Key Performance Indicator (KPI)

A measurable indicator used to assess whether an important aspect of contract performance is being achieved.

Contract DeliveryBeginner2 min readReviewed July 2026
30-second answer

A Key Performance Indicator is a defined measure used to monitor whether a contract, service or commitment is achieving an important required result.

Detailed explanation

A useful KPI has a clear definition, calculation, data source, target, frequency, owner and reporting route. Without these controls, two parties may interpret the same measure differently and disputes can arise about performance.

Tender responses should explain both the proposed target and how performance will be managed. Evaluators look for collection methods, verification, trend analysis, governance, escalation and corrective action—not merely a list of attractive percentages.

Suppliers should test whether the price and operational systems can support every KPI. Aggressive targets may create service-credit exposure, additional administration or staffing requirements that are not reflected in the commercial model.

Why it matters

Strong tender responses explain how KPIs will be measured, reviewed and corrected when performance falls short.

How buyers use it

The buyer uses KPIs to monitor critical outcomes, compare actual performance with contract expectations and trigger governance, improvement or contractual remedies.

What suppliers should do

  1. Define the formula and evidence source for each KPI.
  2. Assign an accountable operational owner.
  3. Confirm reporting frequency and buyer format.
  4. Set early-warning thresholds below the failure point.
  5. Link underperformance to corrective action and lessons learned.
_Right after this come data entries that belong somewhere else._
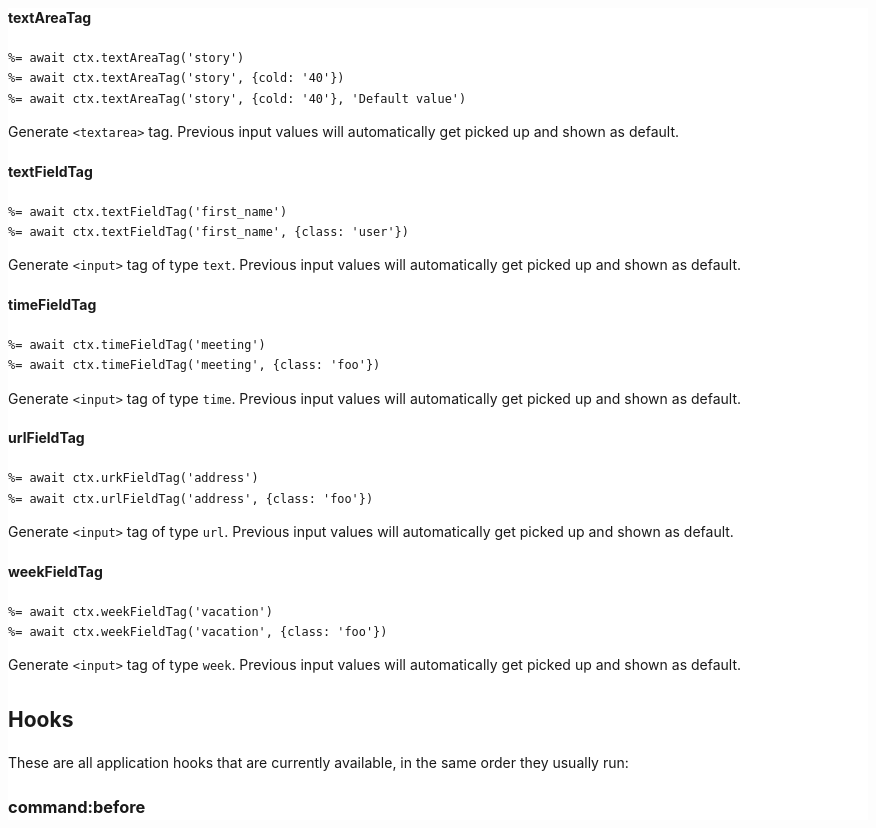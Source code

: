 #### textAreaTag

```
%= await ctx.textAreaTag('story')
%= await ctx.textAreaTag('story', {cold: '40'})
%= await ctx.textAreaTag('story', {cold: '40'}, 'Default value')
```

Generate `<textarea>` tag. Previous input values will automatically get picked up and shown as default.

#### textFieldTag

```
%= await ctx.textFieldTag('first_name')
%= await ctx.textFieldTag('first_name', {class: 'user'})
```

Generate `<input>` tag of type `text`. Previous input values will automatically get picked up and shown as default.

#### timeFieldTag

```
%= await ctx.timeFieldTag('meeting')
%= await ctx.timeFieldTag('meeting', {class: 'foo'})
```

Generate `<input>` tag of type `time`. Previous input values will automatically get picked up and shown as default.

#### urlFieldTag

```
%= await ctx.urkFieldTag('address')
%= await ctx.urlFieldTag('address', {class: 'foo'})
```

Generate `<input>` tag of type `url`. Previous input values will automatically get picked up and shown as default.

#### weekFieldTag

```
%= await ctx.weekFieldTag('vacation')
%= await ctx.weekFieldTag('vacation', {class: 'foo'})
```

Generate `<input>` tag of type `week`. Previous input values will automatically get picked up and shown as default.

## Hooks

These are all application hooks that are currently available, in the same order they usually run:

### command:before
Where it fits in the process

  1. 1KPI defined
  2. 2Data captured and verified
  3. 3Performance reported
  4. 4Variance investigated
  5. 5Corrective action and improvement tracked

Frequently asked questions

What makes a KPI measurable?

A precise definition, numerator and denominator where relevant, time period, source, exclusions and target.

Are all contract measures KPIs?

No. KPIs should focus on the most important outcomes, although wider management information may also be reported.

What is an early-warning threshold?

A level that triggers action before the contractual target is missed.

Should suppliers propose additional KPIs?

Only where permitted and valuable. Avoid unnecessary commitments that create cost or contractual risk.

How can KPI evidence improve tenders?

Historic performance data can prove capability when the method, period and source are clearly explained.